Learn Git Branching

Git aliases and workflow shortcuts

  • Many comments share extensive Git aliases for common operations (status, log, rebase, cherry-pick, amend, push, diff, reset, stash).
  • Some prefer powerful, multi-command aliases via ! shell invocation in .gitconfig; others rely on shell aliases (zsh, fish) or IDE keybindings.
  • There is debate about multi-command aliases: some see them as essential; others note portability issues, especially on Windows cmd.
  • Several people emphasize aliases to improve commit quality (e.g., forcing manual staging, avoiding -a, or using amend-only aliases for tiny fixes).
  • Fuzzy-finder integrations (fzf) and tools like tig, lazygit, and scripts like fzf-git.sh are recommended for interactive staging and branch management.

Perceptions of Learn Git Branching and related tools

  • The tutorial is widely praised as an excellent, visual way to learn and teach Git, useful both for beginners and experienced users.
  • Some report they or colleagues react with “this is cool” but never actually work through it, suggesting a motivation/engagement gap rather than a content problem.
  • Other visual resources (e.g., D3-based Git explainers) and terminal UIs (tig, magit, lazygit) are mentioned as complementary.

Conceptual models: branches, DAGs, refs

  • Several comments stress that understanding Git as a directed acyclic graph (DAG) plus refs/pointers makes many operations intuitive.
  • There is argument over whether Git “really” has branches or just moving pointers; some find the pointer model clarifying, others think it’s overly reductionist.
  • Hooks and trailers are suggested to record branch names and other metadata in commits for easier history inspection.
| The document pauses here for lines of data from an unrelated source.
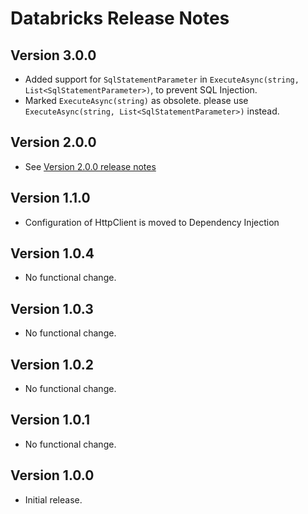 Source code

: # Databricks Release Notes

## Version 3.0.0
- Added support for `SqlStatementParameter` in `ExecuteAsync(string, List<SqlStatementParameter>)`, to prevent SQL Injection.
- Marked `ExecuteAsync(string)` as obsolete. please use `ExecuteAsync(string, List<SqlStatementParameter>)` instead.

## Version 2.0.0

- See [Version 2.0.0 release notes](./version_2_0_0.md)

## Version 1.1.0

- Configuration of HttpClient is moved to Dependency Injection

## Version 1.0.4

- No functional change.

## Version 1.0.3

- No functional change.

## Version 1.0.2

- No functional change.

## Version 1.0.1

- No functional change.

## Version 1.0.0

- Initial release.
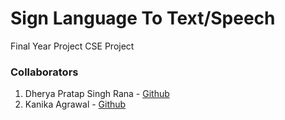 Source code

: # Sign Language To Text/Speech

Final Year Project CSE Project

### Collaborators
1. Dherya Pratap Singh Rana - [Github](https://github.com/ranaDherya)
2. Kanika Agrawal - [Github](https://github.com/kanikaagrawal21)
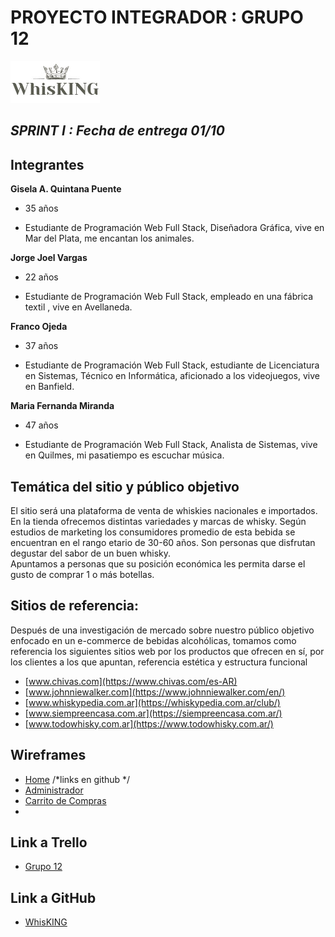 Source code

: # PROYECTO INTEGRADOR : GRUPO 12
![Logotipo](WhisKING/public/images/design/logoWhisKING.jpg)

## ***SPRINT I : Fecha de entrega 01/10***

## Integrantes

**Gisela A. Quintana Puente**

-  35 años

- Estudiante de Programación Web Full Stack, Diseñadora Gráfica, vive en Mar del Plata, me encantan los animales. 

**Jorge Joel Vargas**

-  22 años

- Estudiante de Programación Web Full Stack, empleado en una fábrica textil , vive en Avellaneda. 

**Franco Ojeda**

-  37 años

- Estudiante de Programación Web Full Stack, estudiante de Licenciatura en Sistemas, Técnico en Informática, aficionado a los videojuegos, vive en Banfield. 

**Maria Fernanda Miranda**

- 47 años

- Estudiante de Programación Web Full Stack, Analista de Sistemas, vive en Quilmes, mi pasatiempo es escuchar música. 

## Temática del sitio y público objetivo

El sitio será una plataforma de venta de whiskies nacionales e importados.
En la tienda ofrecemos distintas variedades y marcas de whisky. 
Según estudios de marketing los consumidores promedio de esta bebida se encuentran en el rango etario de 30-60 años. Son personas que disfrutan degustar del sabor de un buen whisky.  
Apuntamos a personas que su posición económica les permita darse el gusto de comprar 1 o más botellas.

## Sitios de referencia:

Después de una investigación de mercado sobre nuestro público objetivo enfocado en un e-commerce de bebidas alcohólicas, tomamos como referencia los siguientes sitios web por los productos que ofrecen en sí, por los clientes a los que apuntan, referencia estética y estructura funcional 

- [www.chivas.com](https://www.chivas.com/es-AR)
- [www.johnniewalker.com](https://www.johnniewalker.com/en/)
- [www.whiskypedia.com.ar](https://whiskypedia.com.ar/club/)
- [www.siempreencasa.com.ar](https://siempreencasa.com.ar/) 
- [www.todowhisky.com.ar](https://www.todowhisky.com.ar/)   

## Wireframes
- [Home]() /*links en github */
- [Administrador]()
- [Carrito de Compras]()
- []()

## Link a Trello
- [Grupo 12](https://trello.com/b/ov0OlD47/proyecto-integrador-grupo-12-v20)

## Link a GitHub
- [WhisKING](https://github.com/francobanfield01/GRUPO_12_WHISKING.git)







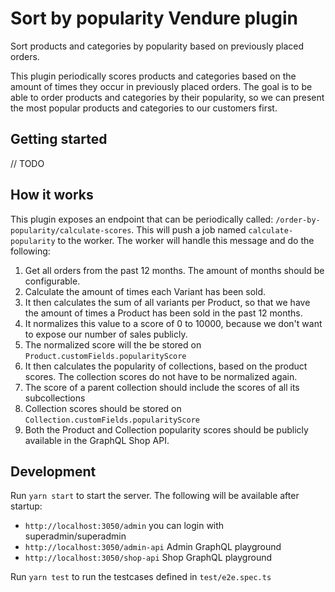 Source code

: # Sort by popularity Vendure plugin

Sort products and categories by popularity based on previously placed orders.

This plugin periodically scores products and categories based on the amount of times they occur in previously placed orders. The goal is to be able to order products and categories by their popularity, so we can present the most popular products and categories to our customers first.

## Getting started

// TODO

## How it works

This plugin exposes an endpoint that can be periodically called: `/order-by-popularity/calculate-scores`. This will push a job named `calculate-popularity` to the worker. The worker will handle this message and do the following:

1. Get all orders from the past 12 months. The amount of months should be configurable.
2. Calculate the amount of times each Variant has been sold.
3. It then calculates the sum of all variants per Product, so that we have the amount of times a Product has been sold in the past 12 months.
4. It normalizes this value to a score of 0 to 10000, because we don't want to expose our number of sales publicly.
5. The normalized score will the be stored on `Product.customFields.popularityScore`
6. It then calculates the popularity of collections, based on the product scores. The collection scores do not have to be normalized again.
7. The score of a parent collection should include the scores of all its subcollections
8. Collection scores should be stored on `Collection.customFields.popularityScore`
9. Both the Product and Collection popularity scores should be publicly available in the GraphQL Shop API.

## Development

Run `yarn start` to start the server. The following will be available after startup:

- `http://localhost:3050/admin` you can login with superadmin/superadmin
- `http://localhost:3050/admin-api` Admin GraphQL playground
- `http://localhost:3050/shop-api` Shop GraphQL playground

Run `yarn test` to run the testcases defined in `test/e2e.spec.ts`
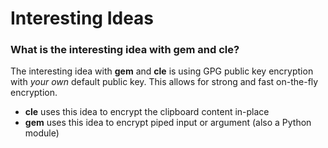 # Interesting Ideas

### What is the interesting idea with gem and cle?

The interesting idea with **gem** and **cle** is using GPG public key encryption with *your own* default public key. This allows for strong and fast on-the-fly encryption. 

- **cle** uses this idea to encrypt the clipboard content in-place
- **gem** uses this idea to encrypt piped input or argument (also a Python module)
Rebase vs merge, history cleanliness, and PR practices

  • Strong disagreement appears around “proper” workflows:
    • One side values clean, rebased histories and well-structured commits, seeing messy branches, “temp/WIP” commits, and frequent merges from main as unprofessional.
    • The other side prefers preserving “real” history or doesn’t care about intermediate commits if the final diff is good, often relying on squash merges.
  • Some argue rebasing is under-taught and over-feared; others highlight its “footguns” and real-world cases of developers breaking branches.
  • There are recurring complaints about large, messy PRs and lack of commit hygiene; some would even use “cleaning up a PR” as an interview filter.
  • A tangent debates small vs large PRs and the pain of many dependent PRs, especially with tool limitations.

Git education and everyday practice

  • Multiple comments note that formal education rarely teaches Git deeply; many professionals end up cargo-culting commands learned from GUIs or colleagues.
  • Some teams actively train new members in rebasing and history cleanup; others accept that many developers treat Git as a glorified “save” button.

Site and UX issues

  • Language selection behavior is criticized; users want browser language respected over heuristics. The author clarifies it already uses navigator.language, not geolocation.
  • Some users initially cannot type into the tutorial’s terminal until clicking a specific area or refreshing, suggesting a focus/interaction bug.